PAISAJES ANTES DE LA BATALLA
Hay años que no agrietarán nuestro futuro con el recuerdo de un misterio que aún nos duela, tampoco lo estremecerán evocando el inicio de una pasión ingobernable. Años cuyos días sosegados nos hicieron vivir en la fiera anormalidad de lo que llamamos normal, cuyas tardes volverán juntas, como si hubieran sido iguales, como si nada excepcional las hubiera tocado, como si no fueran excepcionales en su aparente monotonía, en su ir y volver con los mismos deberes y los mismos placeres irrepetibles.

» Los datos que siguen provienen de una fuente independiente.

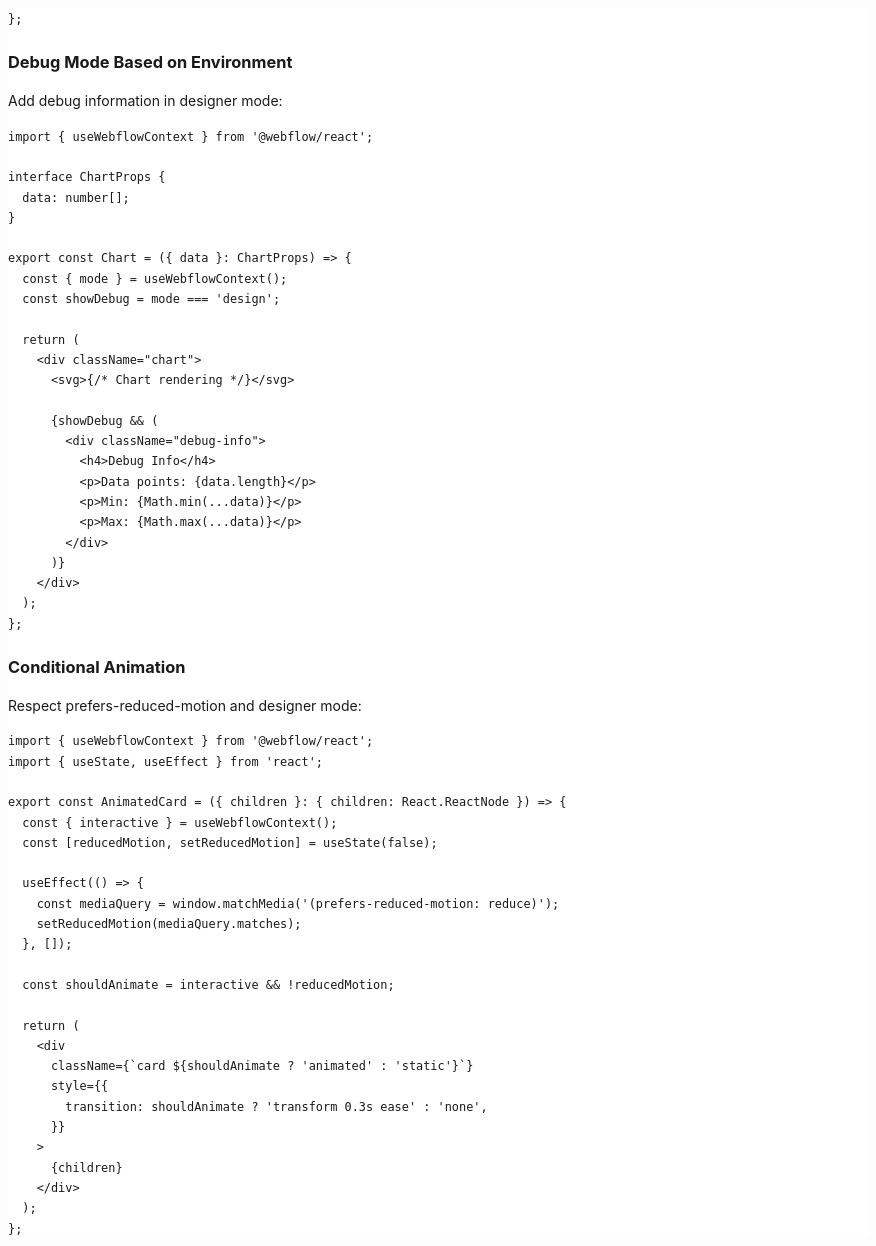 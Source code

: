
 ```tsx
};
```

### Debug Mode Based on Environment

Add debug information in designer mode:

```tsx
import { useWebflowContext } from '@webflow/react';

interface ChartProps {
  data: number[];
}

export const Chart = ({ data }: ChartProps) => {
  const { mode } = useWebflowContext();
  const showDebug = mode === 'design';

  return (
    <div className="chart">
      <svg>{/* Chart rendering */}</svg>

      {showDebug && (
        <div className="debug-info">
          <h4>Debug Info</h4>
          <p>Data points: {data.length}</p>
          <p>Min: {Math.min(...data)}</p>
          <p>Max: {Math.max(...data)}</p>
        </div>
      )}
    </div>
  );
};
```

### Conditional Animation

Respect prefers-reduced-motion and designer mode:

```tsx
import { useWebflowContext } from '@webflow/react';
import { useState, useEffect } from 'react';

export const AnimatedCard = ({ children }: { children: React.ReactNode }) => {
  const { interactive } = useWebflowContext();
  const [reducedMotion, setReducedMotion] = useState(false);

  useEffect(() => {
    const mediaQuery = window.matchMedia('(prefers-reduced-motion: reduce)');
    setReducedMotion(mediaQuery.matches);
  }, []);

  const shouldAnimate = interactive && !reducedMotion;

  return (
    <div
      className={`card ${shouldAnimate ? 'animated' : 'static'}`}
      style={{
        transition: shouldAnimate ? 'transform 0.3s ease' : 'none',
      }}
    >
      {children}
    </div>
  );
};
```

Este 1993 que languidece con su prensa llena de horrores y sometida a presagios previsibles, que hambrea y angustia y descobija a unos, que ha traído arrebato, amores y presagios a otros, ha pasado sin revuelo por las vidas estupefactas de algunos entre los que me cuento.
Nada horrible nos turbó, nada nos hizo creer dueños de la luz que palpita en las estrellas. Ni nos tiró la desgracia ni nos arrebató la dicha, sólo cruzó la vida por nuestro lomo y no se llevó con ella ni el sosiego ni la esperanza.
Tampoco es que hayamos perdido la gastritis, ni que el tiempo nos haya cubierto de tedio mientras tejíamos tras la ventana viendo el mismo paisaje. Es sólo que hemos gozado de lo que podríamos llamar un año flojo. Un año durante el cual nuestro destino no se antojó trasladable al argumento de una novela, ni al guión de una película, ni siquiera al relleno de una teleserie.
Como se entiende, 1993 ha sido uno de esos años por los que algún día sentiremos nostalgia cuando los niños eran niños, cuando los amigos se desvelaban hasta hartarnos, cuando escribir era un deber como el colegio, cuando no íbamos a la calle por el gusto de no ir, cuando nos alegraba la llegada de Jodie Foster a una película nueva en el videoclub, cuando estaba de moda la comida japonesa, cuando odiábamos a los caballos que ensuciaban el Parque México, cuando el smog de muchas mañanas nos impedía caminar por Chapultepec, cuando nos quitábamos el dolor de cabeza con Sydolil, cuando Lola me llevó al club de precios, cuando fuimos a Ixtapa como si fuéramos importantes, cuando se inauguró el nuevo Salón México y llegó al mercadito el control turbo para el Súper Nintendo, cuando los hijos impidieron que su papá se comprara un Spirit y la mamá se cayó de los patines por última vez. Cuando nació Mercedes con sus ojos achinados y su sentencia del Mahabarata bajo el brazo:
—¿Y qué es inevitable para todos nosotros? —preguntó la fuente.
—La felicidad —dijo el muchacho.
Cuántas cosas con las que entibiaremos los recuerdos pasan en los supuestos años flojos. Cuántas cosas sé de cierto que no quiero olvidar.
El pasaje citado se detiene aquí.